We had fun at the Mat Shop, picking out colors of the items Friendship's crafts coordinator had requested. Sitha took two large bags back to SADP (on her motorbike, N.B.), while I layered a good handful into my suitcase. I'm transporting, I don't know, maybe 50 pounds of crafts back: Scarves, silk and woven bags, ornaments (stars, moons, birds, elephants...), carvings, wooden utensils, and journal covers, bottle covers. If you're interested
in knowing when craft sales and other events will be happening, send an e-mail to email@example.com and ask to be put on the mailing list. If you give your zip code, you won't get notices about or events away from your part of the U.S. You can also host a craft sale. See the website for more information: www.friendshipwithcambodia.org
You can buy the book at the website, too.
Oh, yes. About the book: As our tuk-tuk was leaving the Mat Shop, a street vendor sold me today's edition of The Cambodia Daily.
I'm typing the article because there's no online link and I don't have access to a scanner. New 'Responsible Travel' Guide Helps Tourists Act on Principles
Michelle Vachon The Cambodia Daily,
2/23/2011 p. 25
As a book, "Responsible Travel Guide Cambodia" is a colorful, well-designed work that even people living in Cambodia may like to keep on hand.
Written in a straightforward manner, with vivid maps and just enough information for a tourist to easily consult while on a mototaxi or in a tuk-tuk, the 102-page guide produced by US volunteers was done with vital issues in mind.
As co-author Shoshana
will explain at the book launch tonight at Monument Books, one issue has to do with helping tourists act on their principles while doing nothing more than having a nice trip in Cambodia.
"Most people would like to feel that when they visit a country they don't harm people. I think that the bottom-line consideration of responsible travel is probably: Are you doing something even unintentionally that may harm people or not benefit them," explained Ms , a psychology teacher at the University of .
"We wanted to try to bring people's attention to the idea that, even if you are not going to Cambodia to volunteer, you're not gong to work for an NGO, you're not making donations... you can still make a positive contribution with your tourist dollars."
Guesthouses, restaurants, craft shops and arts organizations listed all have policies against child-trafficking and sex tourism; treat their staff fairly and pay them accordingly; and keep their profits in Cambodia.
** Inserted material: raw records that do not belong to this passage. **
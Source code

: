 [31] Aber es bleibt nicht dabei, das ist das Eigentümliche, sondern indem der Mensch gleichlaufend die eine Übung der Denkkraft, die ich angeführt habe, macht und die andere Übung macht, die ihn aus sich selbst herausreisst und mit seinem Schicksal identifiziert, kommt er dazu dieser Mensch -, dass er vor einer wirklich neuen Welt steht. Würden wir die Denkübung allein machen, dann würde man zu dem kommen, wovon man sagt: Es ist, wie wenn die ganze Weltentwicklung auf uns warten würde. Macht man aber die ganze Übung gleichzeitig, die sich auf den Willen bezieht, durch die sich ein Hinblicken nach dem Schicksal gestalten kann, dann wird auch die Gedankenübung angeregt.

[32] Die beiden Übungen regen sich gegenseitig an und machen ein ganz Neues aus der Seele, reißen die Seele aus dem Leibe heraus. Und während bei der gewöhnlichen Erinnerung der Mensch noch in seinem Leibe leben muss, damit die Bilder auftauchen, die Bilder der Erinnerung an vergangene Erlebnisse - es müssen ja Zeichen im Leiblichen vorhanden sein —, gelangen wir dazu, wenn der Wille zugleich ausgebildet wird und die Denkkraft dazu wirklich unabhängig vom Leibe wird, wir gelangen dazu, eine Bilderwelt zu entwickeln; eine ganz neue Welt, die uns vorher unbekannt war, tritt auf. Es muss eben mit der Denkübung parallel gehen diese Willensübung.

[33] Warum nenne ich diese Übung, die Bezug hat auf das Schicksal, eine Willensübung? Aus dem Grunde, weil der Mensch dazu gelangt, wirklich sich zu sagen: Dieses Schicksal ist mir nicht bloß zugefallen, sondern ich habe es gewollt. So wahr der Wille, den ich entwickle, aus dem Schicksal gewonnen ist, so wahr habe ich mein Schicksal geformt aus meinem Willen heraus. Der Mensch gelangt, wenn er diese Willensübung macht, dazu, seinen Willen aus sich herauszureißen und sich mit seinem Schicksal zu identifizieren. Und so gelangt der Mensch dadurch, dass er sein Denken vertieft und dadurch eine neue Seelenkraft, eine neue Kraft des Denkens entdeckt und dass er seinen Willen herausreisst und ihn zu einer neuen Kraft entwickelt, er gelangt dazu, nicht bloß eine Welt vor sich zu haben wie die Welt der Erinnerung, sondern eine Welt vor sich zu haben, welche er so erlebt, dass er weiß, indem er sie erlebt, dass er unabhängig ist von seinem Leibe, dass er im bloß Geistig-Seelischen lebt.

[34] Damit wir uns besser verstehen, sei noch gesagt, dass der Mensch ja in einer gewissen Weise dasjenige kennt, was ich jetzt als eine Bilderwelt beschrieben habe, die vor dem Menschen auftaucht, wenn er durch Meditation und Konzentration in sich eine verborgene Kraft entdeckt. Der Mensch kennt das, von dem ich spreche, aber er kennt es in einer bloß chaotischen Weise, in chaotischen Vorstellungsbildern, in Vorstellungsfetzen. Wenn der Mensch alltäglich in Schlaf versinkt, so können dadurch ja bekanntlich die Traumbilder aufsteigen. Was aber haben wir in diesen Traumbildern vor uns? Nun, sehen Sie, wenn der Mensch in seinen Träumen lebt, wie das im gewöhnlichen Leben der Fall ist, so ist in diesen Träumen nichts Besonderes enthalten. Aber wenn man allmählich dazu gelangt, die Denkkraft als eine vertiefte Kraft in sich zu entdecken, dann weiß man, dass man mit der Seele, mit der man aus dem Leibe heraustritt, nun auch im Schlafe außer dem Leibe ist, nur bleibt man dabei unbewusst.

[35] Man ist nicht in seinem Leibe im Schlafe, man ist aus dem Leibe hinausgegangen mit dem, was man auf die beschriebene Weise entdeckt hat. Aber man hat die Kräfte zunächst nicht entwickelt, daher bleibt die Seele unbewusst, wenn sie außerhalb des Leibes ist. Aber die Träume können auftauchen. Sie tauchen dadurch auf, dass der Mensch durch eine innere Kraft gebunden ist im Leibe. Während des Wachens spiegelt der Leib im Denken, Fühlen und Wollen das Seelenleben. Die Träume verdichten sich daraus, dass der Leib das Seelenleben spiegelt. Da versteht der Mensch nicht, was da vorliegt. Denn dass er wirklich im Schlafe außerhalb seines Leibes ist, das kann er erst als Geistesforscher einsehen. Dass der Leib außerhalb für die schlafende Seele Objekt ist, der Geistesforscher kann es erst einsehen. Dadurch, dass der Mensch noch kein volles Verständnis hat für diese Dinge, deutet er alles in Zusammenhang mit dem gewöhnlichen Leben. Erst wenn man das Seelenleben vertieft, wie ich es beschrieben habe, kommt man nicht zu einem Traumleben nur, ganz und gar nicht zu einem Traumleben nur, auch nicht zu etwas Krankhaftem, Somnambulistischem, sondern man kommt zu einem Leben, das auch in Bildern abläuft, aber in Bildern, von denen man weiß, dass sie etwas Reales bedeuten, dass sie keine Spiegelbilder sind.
They also may run educational, social, or environmental programs.
The book, published by Wild Iris Press, was done as a team effort by members of the US NGO Friendship with Cambodia. Coordinated by Pujita Nanette Mayeda,
who is listed as the book's author, facts and data were collected and checked by the NGO members during numerous trips to the country, Ms said.
One other issue briefly broached in the book concerns Western volunteers and what Ms calls "functional colonialism." Her advice to avoid this is simple: Listen to Cambodians rather than telling them what they need.
The book launch starts at 6 pm.
The book talk went well. Monument Books
, where I often spend as much as I spend on accommodation (and certainly more than I do on food) had the book prominently displayed. William, the general manager, was welcoming and gracious, and I enjoyed my conversation with him and Andy Brouwer. Andy lives in Phnom Penh and has an extensive Cambodia blog at http://blog.andybrouwer.co.uk/
, too). He's the author of To Cambodia With Love: A Travel Guide for the Connoisseur
I talked briefly about aspects of responsible travel, Friendship with Cambodia, and the making of the book. There were a lot of questions about how we got the information--did we just use literature or did we visit the places listed? How were Cambodians involved in creating the book? How are we managing updates and corrections? I
was pleased with the audience's degree of engagement. Sitha came with two friends. It was a great pleasure to see her there.
I'm doing my last rounds of laundry and pre-travel tasks. Maybe I'll find where my business cards have hidden themselves, causing me to be ill-prepared for every human encounter over the last week.